• _Problem description_
Transcribe all records below exactly, without images.
--- --- ---
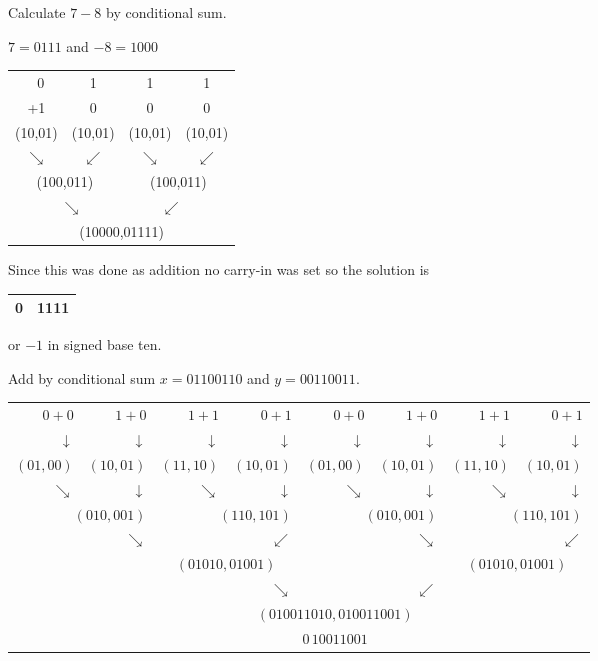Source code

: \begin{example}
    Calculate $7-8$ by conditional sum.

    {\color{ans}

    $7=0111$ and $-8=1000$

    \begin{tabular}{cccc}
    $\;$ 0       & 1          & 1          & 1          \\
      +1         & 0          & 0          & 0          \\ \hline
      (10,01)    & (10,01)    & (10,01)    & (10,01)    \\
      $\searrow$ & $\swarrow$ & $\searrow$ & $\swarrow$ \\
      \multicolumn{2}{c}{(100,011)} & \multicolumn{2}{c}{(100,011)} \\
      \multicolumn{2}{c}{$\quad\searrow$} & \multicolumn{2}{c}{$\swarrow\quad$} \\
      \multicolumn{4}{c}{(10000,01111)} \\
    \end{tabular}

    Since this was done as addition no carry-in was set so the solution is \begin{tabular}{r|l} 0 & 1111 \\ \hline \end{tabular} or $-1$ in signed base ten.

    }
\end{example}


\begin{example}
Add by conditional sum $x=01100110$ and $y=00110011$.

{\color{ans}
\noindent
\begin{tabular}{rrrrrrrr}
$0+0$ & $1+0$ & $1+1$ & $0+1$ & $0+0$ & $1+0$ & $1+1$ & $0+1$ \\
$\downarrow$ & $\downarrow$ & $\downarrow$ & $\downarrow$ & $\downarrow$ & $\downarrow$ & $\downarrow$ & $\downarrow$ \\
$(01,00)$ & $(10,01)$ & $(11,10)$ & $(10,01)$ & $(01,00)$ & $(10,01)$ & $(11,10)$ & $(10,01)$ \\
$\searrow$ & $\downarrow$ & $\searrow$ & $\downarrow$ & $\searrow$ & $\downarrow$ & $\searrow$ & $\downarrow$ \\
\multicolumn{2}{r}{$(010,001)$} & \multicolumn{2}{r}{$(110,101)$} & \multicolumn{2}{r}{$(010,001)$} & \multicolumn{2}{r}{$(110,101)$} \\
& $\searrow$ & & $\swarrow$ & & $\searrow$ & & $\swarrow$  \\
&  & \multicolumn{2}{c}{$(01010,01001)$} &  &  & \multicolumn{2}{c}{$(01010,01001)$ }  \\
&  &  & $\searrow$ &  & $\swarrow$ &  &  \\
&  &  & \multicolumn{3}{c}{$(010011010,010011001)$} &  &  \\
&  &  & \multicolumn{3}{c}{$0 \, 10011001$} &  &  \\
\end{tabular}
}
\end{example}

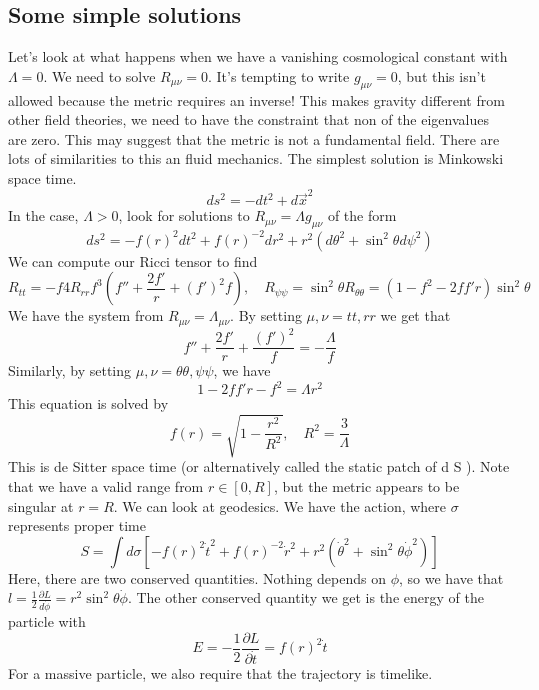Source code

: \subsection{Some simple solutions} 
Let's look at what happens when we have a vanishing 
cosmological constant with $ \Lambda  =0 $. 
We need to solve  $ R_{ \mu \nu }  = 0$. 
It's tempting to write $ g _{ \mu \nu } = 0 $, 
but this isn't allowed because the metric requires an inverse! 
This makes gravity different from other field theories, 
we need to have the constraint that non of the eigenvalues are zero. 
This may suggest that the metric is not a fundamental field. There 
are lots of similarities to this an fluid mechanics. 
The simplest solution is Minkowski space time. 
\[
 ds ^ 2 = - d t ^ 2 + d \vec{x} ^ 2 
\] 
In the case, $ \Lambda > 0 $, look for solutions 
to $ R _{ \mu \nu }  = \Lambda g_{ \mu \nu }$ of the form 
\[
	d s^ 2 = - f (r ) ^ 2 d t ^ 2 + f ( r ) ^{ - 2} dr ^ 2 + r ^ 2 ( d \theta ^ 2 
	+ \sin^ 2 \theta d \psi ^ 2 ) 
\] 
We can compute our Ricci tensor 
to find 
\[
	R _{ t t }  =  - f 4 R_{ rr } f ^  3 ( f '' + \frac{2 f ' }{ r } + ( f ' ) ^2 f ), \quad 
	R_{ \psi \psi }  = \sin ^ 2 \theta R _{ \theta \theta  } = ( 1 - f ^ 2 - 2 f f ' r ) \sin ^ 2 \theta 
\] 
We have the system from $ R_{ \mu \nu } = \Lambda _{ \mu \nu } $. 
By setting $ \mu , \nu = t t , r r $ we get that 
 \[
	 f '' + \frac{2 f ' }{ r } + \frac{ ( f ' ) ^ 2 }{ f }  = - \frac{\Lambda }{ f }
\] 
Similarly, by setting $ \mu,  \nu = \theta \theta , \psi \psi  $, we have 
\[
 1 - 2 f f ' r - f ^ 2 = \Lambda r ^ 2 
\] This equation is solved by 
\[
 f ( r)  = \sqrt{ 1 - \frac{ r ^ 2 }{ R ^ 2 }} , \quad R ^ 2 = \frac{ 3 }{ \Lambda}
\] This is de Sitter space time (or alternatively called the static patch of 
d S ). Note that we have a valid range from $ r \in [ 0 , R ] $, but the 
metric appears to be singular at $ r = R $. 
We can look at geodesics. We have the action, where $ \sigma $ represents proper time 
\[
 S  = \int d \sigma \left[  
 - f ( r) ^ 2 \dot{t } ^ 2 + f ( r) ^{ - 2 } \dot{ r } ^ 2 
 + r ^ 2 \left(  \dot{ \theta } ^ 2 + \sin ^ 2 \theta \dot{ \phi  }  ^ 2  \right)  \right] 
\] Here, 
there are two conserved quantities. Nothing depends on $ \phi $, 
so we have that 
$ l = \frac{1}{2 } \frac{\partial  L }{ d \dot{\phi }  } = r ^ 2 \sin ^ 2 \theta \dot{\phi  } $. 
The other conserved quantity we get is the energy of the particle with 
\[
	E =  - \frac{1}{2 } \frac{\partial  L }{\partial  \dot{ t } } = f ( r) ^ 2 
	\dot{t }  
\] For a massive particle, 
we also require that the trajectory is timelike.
--- --- ---
• _Exercise response_
Source code

: \begin{example}
    Calculate $7-8$ by conditional sum.

    {\color{ans}

    $7=0111$ and $-8=1000$

    \begin{tabular}{cccc}
    $\;$ 0       & 1          & 1          & 1          \\
      +1         & 0          & 0          & 0          \\ \hline
      (10,01)    & (10,01)    & (10,01)    & (10,01)    \\
      $\searrow$ & $\swarrow$ & $\searrow$ & $\swarrow$ \\
      \multicolumn{2}{c}{(100,011)} & \multicolumn{2}{c}{(100,011)} \\
      \multicolumn{2}{c}{$\quad\searrow$} & \multicolumn{2}{c}{$\swarrow\quad$} \\
      \multicolumn{4}{c}{(10000,01111)} \\
    \end{tabular}

    Since this was done as addition no carry-in was set so the solution is \begin{tabular}{r|l} 0 & 1111 \\ \hline \end{tabular} or $-1$ in signed base ten.

    }
\end{example}


\begin{example}
Add by conditional sum $x=01100110$ and $y=00110011$.

{\color{ans}
\noindent
\begin{tabular}{rrrrrrrr}
$0+0$ & $1+0$ & $1+1$ & $0+1$ & $0+0$ & $1+0$ & $1+1$ & $0+1$ \\
$\downarrow$ & $\downarrow$ & $\downarrow$ & $\downarrow$ & $\downarrow$ & $\downarrow$ & $\downarrow$ & $\downarrow$ \\
$(01,00)$ & $(10,01)$ & $(11,10)$ & $(10,01)$ & $(01,00)$ & $(10,01)$ & $(11,10)$ & $(10,01)$ \\
$\searrow$ & $\downarrow$ & $\searrow$ & $\downarrow$ & $\searrow$ & $\downarrow$ & $\searrow$ & $\downarrow$ \\
\multicolumn{2}{r}{$(010,001)$} & \multicolumn{2}{r}{$(110,101)$} & \multicolumn{2}{r}{$(010,001)$} & \multicolumn{2}{r}{$(110,101)$} \\
& $\searrow$ & & $\swarrow$ & & $\searrow$ & & $\swarrow$  \\
&  & \multicolumn{2}{c}{$(01010,01001)$} &  &  & \multicolumn{2}{c}{$(01010,01001)$ }  \\
&  &  & $\searrow$ &  & $\swarrow$ &  &  \\
&  &  & \multicolumn{3}{c}{$(010011010,010011001)$} &  &  \\
&  &  & \multicolumn{3}{c}{$0 \, 10011001$} &  &  \\
\end{tabular}
}
\end{example}

Source code

: \subsection{Some simple solutions} 
Let's look at what happens when we have a vanishing 
cosmological constant with $ \Lambda  =0 $. 
We need to solve  $ R_{ \mu \nu }  = 0$. 
It's tempting to write $ g _{ \mu \nu } = 0 $, 
but this isn't allowed because the metric requires an inverse! 
This makes gravity different from other field theories, 
we need to have the constraint that non of the eigenvalues are zero. 
This may suggest that the metric is not a fundamental field. There 
are lots of similarities to this an fluid mechanics. 
The simplest solution is Minkowski space time. 
\[
 ds ^ 2 = - d t ^ 2 + d \vec{x} ^ 2 
\] 
In the case, $ \Lambda > 0 $, look for solutions 
to $ R _{ \mu \nu }  = \Lambda g_{ \mu \nu }$ of the form 
\[
	d s^ 2 = - f (r ) ^ 2 d t ^ 2 + f ( r ) ^{ - 2} dr ^ 2 + r ^ 2 ( d \theta ^ 2 
	+ \sin^ 2 \theta d \psi ^ 2 ) 
\] 
We can compute our Ricci tensor 
to find 
\[
	R _{ t t }  =  - f 4 R_{ rr } f ^  3 ( f '' + \frac{2 f ' }{ r } + ( f ' ) ^2 f ), \quad 
	R_{ \psi \psi }  = \sin ^ 2 \theta R _{ \theta \theta  } = ( 1 - f ^ 2 - 2 f f ' r ) \sin ^ 2 \theta 
\] 
We have the system from $ R_{ \mu \nu } = \Lambda _{ \mu \nu } $. 
By setting $ \mu , \nu = t t , r r $ we get that 
 \[
	 f '' + \frac{2 f ' }{ r } + \frac{ ( f ' ) ^ 2 }{ f }  = - \frac{\Lambda }{ f }
\] 
Similarly, by setting $ \mu,  \nu = \theta \theta , \psi \psi  $, we have 
\[
 1 - 2 f f ' r - f ^ 2 = \Lambda r ^ 2 
\] This equation is solved by 
\[
 f ( r)  = \sqrt{ 1 - \frac{ r ^ 2 }{ R ^ 2 }} , \quad R ^ 2 = \frac{ 3 }{ \Lambda}
\] This is de Sitter space time (or alternatively called the static patch of 
d S ). Note that we have a valid range from $ r \in [ 0 , R ] $, but the 
metric appears to be singular at $ r = R $. 
We can look at geodesics. We have the action, where $ \sigma $ represents proper time 
\[
 S  = \int d \sigma \left[  
 - f ( r) ^ 2 \dot{t } ^ 2 + f ( r) ^{ - 2 } \dot{ r } ^ 2 
 + r ^ 2 \left(  \dot{ \theta } ^ 2 + \sin ^ 2 \theta \dot{ \phi  }  ^ 2  \right)  \right] 
\] Here, 
there are two conserved quantities. Nothing depends on $ \phi $, 
so we have that 
$ l = \frac{1}{2 } \frac{\partial  L }{ d \dot{\phi }  } = r ^ 2 \sin ^ 2 \theta \dot{\phi  } $. 
The other conserved quantity we get is the energy of the particle with 
\[
	E =  - \frac{1}{2 } \frac{\partial  L }{\partial  \dot{ t } } = f ( r) ^ 2 
	\dot{t }  
\] For a massive particle, 
we also require that the trajectory is timelike.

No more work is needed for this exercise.